International E-Waste Day to focus on small e-waste reuse, repair and recycling under the slogan ‘Recycle it all, no matter how small!’ this 14 October.
WEEE Forum says that small, end-of-life electrical and electronic appliances present a significant challenge. The UN has estimated that in 2022 alone, 24.5 million tonnes of small e-waste will be produced worldwide, which the WEEE Forum says is as much as four times the weight of the Great Pyramid of Giza.
The WEEE Forum says that due to their small size, items such as cell phones, electric toothbrushes, toasters and cameras are often discarded incorrectly, and they make up a significant proportion of the 8% of all e-waste that is thrown in general waste bins which are subsequently landfilled or incinerated.
We want to remind people of the importance of every single piece of electronics or electrical product that is forgotten about in household drawers.

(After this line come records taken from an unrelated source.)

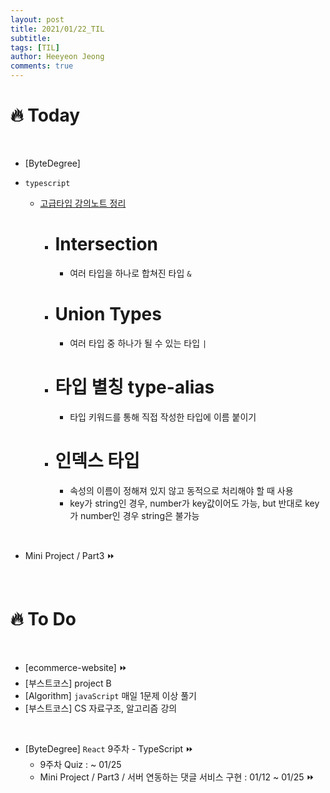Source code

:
 ```yaml
---
layout: post
title: 2021/01/22_TIL
subtitle:
tags: [TIL]
author: Heeyeon Jeong
comments: true
---
```


# 🔥 Today

<br>

-   [ByteDegree]

-   `typescript`
    -   [고급타입 강의노트 정리](https://heeyeonjeong.tistory.com/86)
        -   # Intersection
            -   여러 타입을 하나로 합쳐진 타입 `&`
        -   # Union Types
            -   여러 타입 중 하나가 될 수 있는 타입 `|`
        -   # 타입 별칭 type-alias
            -   타입 키워드를 통해 직접 작성한 타입에 이름 붙이기
        -   # 인덱스 타입
            -   속성의 이름이 정해져 있지 않고 동적으로 처리해야 할 때 사용
            -   key가 string인 경우, number가 key값이어도 가능, but 반대로 key가 number인 경우 string은 불가능

<br>

-   Mini Project / Part3 ⏩

<br>

# 🔥 To Do

<br>

-   [ecommerce-website] ⏩
-   [부스트코스] project B
-   [Algorithm] `javaScript` 매일 1문제 이상 풀기
-   [부스트코스] CS 자료구조, 알고리즘 강의

<br>

-   [ByteDegree] `React` 9주차 - TypeScript ⏩
    -   9주차 Quiz : ~ 01/25
    -   Mini Project / Part3 / 서버 연동하는 댓글 서비스 구현 : 01/12 ~ 01/25 ⏩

WEEE Forum says 800 grams of silver, 150 grams of gold and 50 grams of palladium can be extracted from one tonne of printed circuit boards that are found in many small electronic devices such as cameras, phones and tablets.

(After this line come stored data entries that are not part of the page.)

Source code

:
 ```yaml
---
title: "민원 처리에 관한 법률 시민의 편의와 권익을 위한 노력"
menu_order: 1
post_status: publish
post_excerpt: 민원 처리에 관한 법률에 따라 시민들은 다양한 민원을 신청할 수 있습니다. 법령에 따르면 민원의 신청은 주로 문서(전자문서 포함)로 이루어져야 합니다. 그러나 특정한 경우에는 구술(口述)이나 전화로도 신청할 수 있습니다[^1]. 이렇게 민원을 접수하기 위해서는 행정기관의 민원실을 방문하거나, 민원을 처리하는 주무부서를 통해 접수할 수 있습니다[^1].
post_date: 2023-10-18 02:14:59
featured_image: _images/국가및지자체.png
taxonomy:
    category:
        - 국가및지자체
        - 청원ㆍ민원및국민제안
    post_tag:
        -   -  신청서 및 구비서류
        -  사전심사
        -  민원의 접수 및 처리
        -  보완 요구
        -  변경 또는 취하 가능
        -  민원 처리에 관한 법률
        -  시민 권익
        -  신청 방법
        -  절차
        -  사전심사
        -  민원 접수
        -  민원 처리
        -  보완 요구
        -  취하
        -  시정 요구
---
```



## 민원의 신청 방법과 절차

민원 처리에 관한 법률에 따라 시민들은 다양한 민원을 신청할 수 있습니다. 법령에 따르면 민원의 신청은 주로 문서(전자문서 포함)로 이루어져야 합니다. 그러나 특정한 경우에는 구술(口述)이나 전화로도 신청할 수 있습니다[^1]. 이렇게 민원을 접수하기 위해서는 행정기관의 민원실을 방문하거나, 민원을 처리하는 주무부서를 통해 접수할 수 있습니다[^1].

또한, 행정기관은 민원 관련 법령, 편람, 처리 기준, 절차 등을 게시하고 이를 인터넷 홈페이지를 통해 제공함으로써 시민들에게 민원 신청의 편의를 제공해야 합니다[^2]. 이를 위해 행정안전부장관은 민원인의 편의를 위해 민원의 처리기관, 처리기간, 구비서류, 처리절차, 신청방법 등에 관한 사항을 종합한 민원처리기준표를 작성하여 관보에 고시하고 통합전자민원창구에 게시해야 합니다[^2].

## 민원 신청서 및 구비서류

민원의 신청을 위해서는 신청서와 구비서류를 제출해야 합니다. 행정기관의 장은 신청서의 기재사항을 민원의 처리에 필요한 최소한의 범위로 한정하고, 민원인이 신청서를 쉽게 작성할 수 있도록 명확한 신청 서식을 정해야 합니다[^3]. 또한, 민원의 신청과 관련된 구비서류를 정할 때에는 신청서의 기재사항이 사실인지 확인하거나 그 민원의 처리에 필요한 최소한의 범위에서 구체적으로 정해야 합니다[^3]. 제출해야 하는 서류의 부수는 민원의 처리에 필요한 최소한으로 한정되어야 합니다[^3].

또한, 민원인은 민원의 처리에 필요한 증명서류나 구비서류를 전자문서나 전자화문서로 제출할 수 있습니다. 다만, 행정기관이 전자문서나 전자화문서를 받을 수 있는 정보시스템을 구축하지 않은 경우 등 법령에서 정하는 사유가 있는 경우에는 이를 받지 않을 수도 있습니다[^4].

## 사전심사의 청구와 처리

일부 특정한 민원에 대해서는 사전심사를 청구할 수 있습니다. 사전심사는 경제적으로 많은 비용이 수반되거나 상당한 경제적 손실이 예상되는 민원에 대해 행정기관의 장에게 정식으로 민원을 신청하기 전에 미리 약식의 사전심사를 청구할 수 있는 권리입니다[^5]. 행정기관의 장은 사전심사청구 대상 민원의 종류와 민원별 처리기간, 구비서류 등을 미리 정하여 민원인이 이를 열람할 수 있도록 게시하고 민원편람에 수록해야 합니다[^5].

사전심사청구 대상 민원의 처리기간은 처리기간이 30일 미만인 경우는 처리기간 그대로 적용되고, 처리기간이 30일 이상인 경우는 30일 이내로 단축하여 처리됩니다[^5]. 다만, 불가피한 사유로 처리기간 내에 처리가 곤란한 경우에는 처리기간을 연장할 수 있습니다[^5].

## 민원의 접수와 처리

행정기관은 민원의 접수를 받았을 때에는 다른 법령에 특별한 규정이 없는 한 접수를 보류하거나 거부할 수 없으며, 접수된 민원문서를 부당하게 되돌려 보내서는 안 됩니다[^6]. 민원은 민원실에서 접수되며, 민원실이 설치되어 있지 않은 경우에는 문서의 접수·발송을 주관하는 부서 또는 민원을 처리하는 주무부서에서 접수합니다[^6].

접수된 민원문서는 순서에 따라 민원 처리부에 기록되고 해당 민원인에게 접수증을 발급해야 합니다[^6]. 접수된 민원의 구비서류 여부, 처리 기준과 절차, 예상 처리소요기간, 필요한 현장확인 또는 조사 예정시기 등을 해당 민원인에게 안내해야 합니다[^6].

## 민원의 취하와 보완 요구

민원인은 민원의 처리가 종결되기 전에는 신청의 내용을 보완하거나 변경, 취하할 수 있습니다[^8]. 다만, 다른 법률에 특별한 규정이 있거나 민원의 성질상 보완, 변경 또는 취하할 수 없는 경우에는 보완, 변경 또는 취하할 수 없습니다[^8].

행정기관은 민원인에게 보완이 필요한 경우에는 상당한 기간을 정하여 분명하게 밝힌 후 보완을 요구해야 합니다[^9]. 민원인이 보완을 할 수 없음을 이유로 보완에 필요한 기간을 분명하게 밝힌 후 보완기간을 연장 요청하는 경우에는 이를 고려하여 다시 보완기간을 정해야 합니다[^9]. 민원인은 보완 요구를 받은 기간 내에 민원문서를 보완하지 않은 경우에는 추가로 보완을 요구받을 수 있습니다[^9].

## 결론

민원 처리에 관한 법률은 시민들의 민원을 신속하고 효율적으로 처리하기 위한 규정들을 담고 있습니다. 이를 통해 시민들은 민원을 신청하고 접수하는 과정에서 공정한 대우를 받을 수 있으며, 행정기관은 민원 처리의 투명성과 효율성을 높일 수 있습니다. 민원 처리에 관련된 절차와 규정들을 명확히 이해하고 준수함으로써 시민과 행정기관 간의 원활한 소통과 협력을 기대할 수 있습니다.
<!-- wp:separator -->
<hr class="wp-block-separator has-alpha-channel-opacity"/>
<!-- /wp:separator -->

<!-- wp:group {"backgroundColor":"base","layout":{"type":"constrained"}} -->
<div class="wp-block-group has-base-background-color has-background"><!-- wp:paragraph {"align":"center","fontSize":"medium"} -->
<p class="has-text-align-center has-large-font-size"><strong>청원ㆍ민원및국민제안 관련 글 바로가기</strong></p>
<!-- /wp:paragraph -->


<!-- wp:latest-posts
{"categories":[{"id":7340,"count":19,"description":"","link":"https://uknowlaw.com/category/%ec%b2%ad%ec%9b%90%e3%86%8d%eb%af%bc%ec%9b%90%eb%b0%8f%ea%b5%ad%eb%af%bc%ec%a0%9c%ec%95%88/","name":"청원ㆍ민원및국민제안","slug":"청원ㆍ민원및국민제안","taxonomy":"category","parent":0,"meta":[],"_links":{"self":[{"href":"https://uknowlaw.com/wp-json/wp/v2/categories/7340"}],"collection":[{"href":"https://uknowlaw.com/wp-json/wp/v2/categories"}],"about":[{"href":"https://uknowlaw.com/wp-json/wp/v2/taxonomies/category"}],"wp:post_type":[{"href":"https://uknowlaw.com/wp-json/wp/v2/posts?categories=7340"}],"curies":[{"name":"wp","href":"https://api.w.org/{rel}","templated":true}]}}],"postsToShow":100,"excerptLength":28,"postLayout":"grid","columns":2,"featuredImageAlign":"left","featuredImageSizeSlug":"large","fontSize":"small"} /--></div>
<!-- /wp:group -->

It says the producer responsibility organisations in the WEEE Forum that manage the collection of e-waste are constantly working to make the proper disposal of small e-waste simple and convenient for users and households. Providing collection boxes in supermarkets, pick up of small broken appliances upon delivery of new ones and offering PO Boxes to return small e-waste are just some of the initiatives introduced to encourage the return of these items.
The WEEE Forum says that last year over 170 organisations from fifty countries worldwide supported #ewasteday. This year too, the WEEE Forum has invited all organisations involved in effective and responsible e-waste management to plan awareness-raising activities for 14 October.
WEEE Forum, Pascal Leroy, said: “With this fifth edition of the International E-Waste Day, we want to remind people of the importance of every single piece of electronics or electrical product that is forgotten about in household drawers around the world.
“These devices offer many important resources that can be used in the production of new electronic devices or other equipment, such as wind turbines, electric car batteries or solar panels – all crucial for the green, digital transition to low-carbon societies.”